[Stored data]
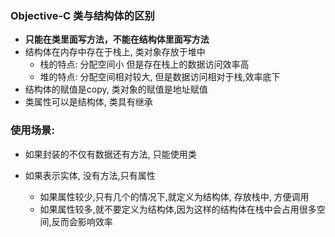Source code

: ### Objective-C 类与结构体的区别



- **只能在类里面写方法，不能在结构体里面写方法**
- 结构体在内存中存在于栈上, 类对象存放于堆中
  - 栈的特点: 分配空间小 但是存在栈上的数据访问效率高
  - 堆的特点: 分配空间相对较大, 但是数据访问相对于栈,效率底下
- 结构体的赋值是copy, 类对象的赋值是地址赋值
- 类属性可以是结构体, 类具有继承

### 使用场景:

- 如果封装的不仅有数据还有方法, 只能使用类

- 如果表示实体, 没有方法,只有属性
  - 如果属性较少,只有几个的情况下,就定义为结构体, 存放栈中, 方便调用
  - 如果属性较多,就不要定义为结构体,因为这样的结构体在栈中会占用很多空间,反而会影响效率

» About this exercise
Reproduce only the lines between the line containing "- 结构体的赋值是copy, 类对象的赋值是地址赋值" and the last line of the records, those two lines included, exactly.

» Solved exercise
- 结构体的赋值是copy, 类对象的赋值是地址赋值
- 类属性可以是结构体, 类具有继承

### 使用场景:

- 如果封装的不仅有数据还有方法, 只能使用类

- 如果表示实体, 没有方法,只有属性
  - 如果属性较少,只有几个的情况下,就定义为结构体, 存放栈中, 方便调用
  - 如果属性较多,就不要定义为结构体,因为这样的结构体在栈中会占用很多空间,反而会影响效率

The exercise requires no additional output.